There is no question that language developed to cover more and more areas of our existence. Only what has expanded, in my view, is not the “ability” to be conscious but the range of things we are conscious of.

xeno: Jaynes makes the point very well I think, that our ability to be conscious--entirely relies on language--which is good because it means we can *always* increase our ability to be conscious just by virtue of having a deeper vocabulary.

I sort of agree, but this is too simplistic for me. I will use “awareness” as a synonym of consciousness in order to make my argument clearer. I see the process in phases: 1) awareness/ the “ ability to be conscious” is always present; 2) our awareness of each new experience/invention/ concept spawns new language; the language does not spawn the experience; 3) however, we use the new language to pass on the range of subjects that other humans can then be made aware of. And so language is a tool which enables consciousness to expand the range of what it is aware of – and of course this expansion was massively enhanced by the invention of writing. That’s why you have chosen books to illustrate the whole process. As time goes by, we see a complexification of vocabulary which corresponds to and results from the complexification of the thoughts arising from new experiences, discoveries etc.

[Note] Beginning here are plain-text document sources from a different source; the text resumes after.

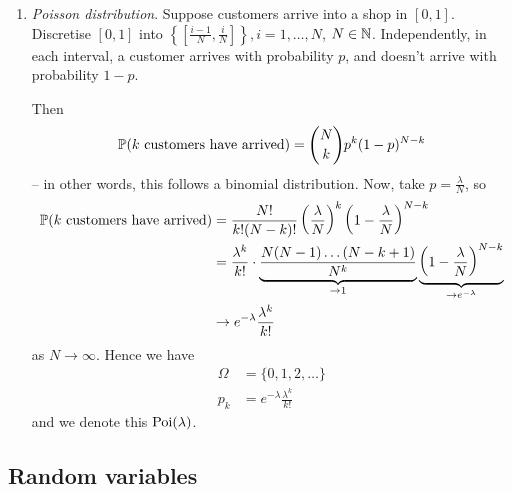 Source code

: \documentclass{../template/note}
\begin{document}
\begin{enumerate}[label=\protect\circled{\arabic*}]
        \begin{align*}
            \Omega &= \{1, 2, \dots\} \\
            p_k &= (1-p)^{k-1}p
        \end{align*}
        Alternatively, we might want to model the probability that we see \(k\) tails before the first heads:
        \begin{align*}
            \Omega &= \{0, 1, \dots\} \\
            p_k' &= (1-p)^kp
        \end{align*}
        \item \emph{Poisson distribution}. Suppose customers arrive into a shop in \([0, 1]\). Discretise \([0, 1]\) into \(\left\{\left[\frac{i-1}{N}, \frac{i}{N}\right]\right\}, i = 1, \dots, N\), \(N \in \NN\). Independently, in each interval, a customer arrives with probability \(p\), and doesn't arrive with probability \(1-p\).
        
        Then
        \begin{align*}
            \PP(k \text{ customers have arrived}) = \binom N k p^k (1-p)^{N-k}
        \end{align*}
        -- in other words, this follows a binomial distribution. Now, take \(p = \frac{\lambda} N\), so
        \begin{align*}
            \PP(k \text{ customers have arrived}) &= \frac{N!}{k!(N-k)!}\left(\frac{\lambda}{N}\right)^k\left(1-\frac{\lambda}{N}\right)^{N-k} \\
            &= \frac{\lambda^k}{k!} \cdot \underbrace{\frac{N(N-1)\dots(N-k+1)}{N^k}}_{\to 1} \underbrace{\left(1-\frac{\lambda}{N}\right)^{N-k}}_{\to e^{-\lambda}} \\
            &\to e^{-\lambda}\frac{\lambda^k}{k!}
        \end{align*}
        as \(N \to \infty\). Hence we have
        \begin{align*}
            \Omega &= \{0, 1, 2, \dots\} \\
            p_k &= e^{-\lambda}\frac{\lambda^k}{k!}
        \end{align*}
        and we denote this \(\Poi(\lambda)\).
    \end{enumerate}
    
    \subsection{Random variables}
\end{document}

xeno: Intelligence is necessary but not sufficient to explain our difference with the rest of the animal world. Our intelligence creates new connections but only on the foundation built by prior words and concepts.

Only partly agreed. The principle is the same for animals, which use their own language to meet their own needs, but because of our superior intelligence, our needs cover an almost infinitely larger range of subjects than theirs, and so our language is almost infinitely more complex. Each NEW word results from the need to give expression to the thought – it does not create the thought.

xeno: The further back in time, the more concrete and specific the language. Less room for a rich mental consciousness. Less room for an inner space.

Yes, because as time goes by, the range of experience broadens for lots of different reasons – and language is one of them, because it enables others to build on each new line of thought.

DAVID: Consciousness, defined as I have elsewhere as the ability for introspection, is different in kind between the neolithic age and today. And that consciousness is itself the sole difference us and all the other creatures. You simply cannot have what we have without language--language is what makes consciousness possible.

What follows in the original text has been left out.